5.4 Availability Zones, Sets, and VM Scale Sets
Key Takeaways
- Availability zones protect against datacenter-level failure within a region, while availability sets spread VMs across fault and update domains inside a datacenter placement model.
- VM Scale Sets provide a managed group of VM instances with uniform or flexible orchestration, autoscale, load balancing, and rolling upgrade patterns.
- High availability design must include compute placement, load balancing, health probes, application state, data tier resilience, and operational update strategy.
- Troubleshooting scale sets often involves instance health, autoscale rules, image or extension failures, quota, load balancer backend membership, and upgrade policy.
Availability Building Blocks
A single VM has planned and unplanned downtime risk. Azure provides several compute placement options to reduce that risk, but each solves a different problem. Availability zones are physically separate datacenter locations inside a supported region. Zone-redundant designs can survive a zone failure if the application, network path, and data tier are also resilient. Availability sets spread VMs across fault domains and update domains to reduce correlated host and maintenance impact. VM Scale Sets manage multiple VM instances as a group and are commonly used for stateless application tiers.

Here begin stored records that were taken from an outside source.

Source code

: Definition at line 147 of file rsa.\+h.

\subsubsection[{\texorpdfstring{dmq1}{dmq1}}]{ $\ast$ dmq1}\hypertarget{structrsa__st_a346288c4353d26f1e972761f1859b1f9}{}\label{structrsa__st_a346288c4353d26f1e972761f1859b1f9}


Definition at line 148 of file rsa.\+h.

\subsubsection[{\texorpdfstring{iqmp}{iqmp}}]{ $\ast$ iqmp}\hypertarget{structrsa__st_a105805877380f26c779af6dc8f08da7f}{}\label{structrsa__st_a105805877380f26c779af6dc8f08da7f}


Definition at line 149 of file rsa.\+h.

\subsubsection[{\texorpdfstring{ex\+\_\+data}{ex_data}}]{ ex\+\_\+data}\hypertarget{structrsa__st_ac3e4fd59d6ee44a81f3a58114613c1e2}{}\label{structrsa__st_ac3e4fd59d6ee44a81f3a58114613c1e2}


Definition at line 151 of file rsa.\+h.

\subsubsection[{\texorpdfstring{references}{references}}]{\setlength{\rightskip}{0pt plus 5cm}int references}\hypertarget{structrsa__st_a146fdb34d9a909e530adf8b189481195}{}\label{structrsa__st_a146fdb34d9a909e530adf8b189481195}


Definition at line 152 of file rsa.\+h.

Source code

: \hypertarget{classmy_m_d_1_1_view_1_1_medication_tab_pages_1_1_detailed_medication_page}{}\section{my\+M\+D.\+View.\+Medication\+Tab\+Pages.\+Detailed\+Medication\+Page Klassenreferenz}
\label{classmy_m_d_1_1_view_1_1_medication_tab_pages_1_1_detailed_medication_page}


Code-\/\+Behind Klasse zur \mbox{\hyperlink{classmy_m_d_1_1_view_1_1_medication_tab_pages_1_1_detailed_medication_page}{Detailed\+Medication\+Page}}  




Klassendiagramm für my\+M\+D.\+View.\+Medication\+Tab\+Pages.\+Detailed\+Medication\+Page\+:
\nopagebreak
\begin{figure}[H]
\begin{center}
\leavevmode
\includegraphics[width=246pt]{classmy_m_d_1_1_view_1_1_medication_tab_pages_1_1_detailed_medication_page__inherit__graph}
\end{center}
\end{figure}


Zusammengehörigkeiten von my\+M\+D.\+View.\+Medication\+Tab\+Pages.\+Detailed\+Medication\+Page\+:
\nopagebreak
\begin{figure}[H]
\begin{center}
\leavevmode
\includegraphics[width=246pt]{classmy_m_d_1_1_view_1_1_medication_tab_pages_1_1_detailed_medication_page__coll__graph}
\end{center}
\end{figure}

| Option | Protects against | Best fit | Key limitation |
|---|---|---|---|
| Availability zone | Datacenter or zone failure | Regional HA for supported services | Not every region or SKU supports every zone |
| Availability set | Host rack and planned update grouping | Legacy or non-zonal multi-VM apps | Must be chosen at VM creation |
| VM Scale Set | Instance failure and elastic demand | Horizontal app tiers | App should tolerate instance replacement |
| Azure Site Recovery | Regional disaster recovery | DR to another region | Failover design and testing required |
An availability set cannot be added to an existing VM after creation. To use one, deploy the VMs into the set at creation or rebuild the architecture. Zones are also selected at creation for zonal VMs. Moving a VM into a different zone is not a simple property edit.
Availability Zones
Zones are useful when the question mentions datacenter-level isolation, zone-redundant architecture, or high availability within a region. A zonal VM is pinned to one zone. A resilient application normally deploys multiple VMs across zones and places a zone-redundant load balancer, application gateway, or other traffic manager in front where appropriate. The storage design must also match the availability goal. Managed disks can use locally redundant or zone-redundant options depending on disk type and support.
Example CLI pattern:
az vm create \
--resource-group rg-prod-web \
--name vm-web-z1 \
--image Ubuntu2204 \
--zone 1 \
--size Standard_D2s_v5 \
--vnet-name vnet-prod \
--subnet snet-web \
--admin-username azureadmin \
--ssh-key-values ~/.ssh/id_rsa.pub
If a deployment fails in a zone, check SKU availability in that zone, zonal quota, unsupported disk settings, and capacity constraints. A VM size might be available in the region but not in the requested zone.
Availability Sets
Availability sets use fault domains and update domains. Fault domains represent groups of hardware that share power and network infrastructure. Update domains represent groups that can be rebooted during planned maintenance. Azure distributes VMs in an availability set across these domains. The design reduces the chance that one host failure or maintenance wave affects all instances.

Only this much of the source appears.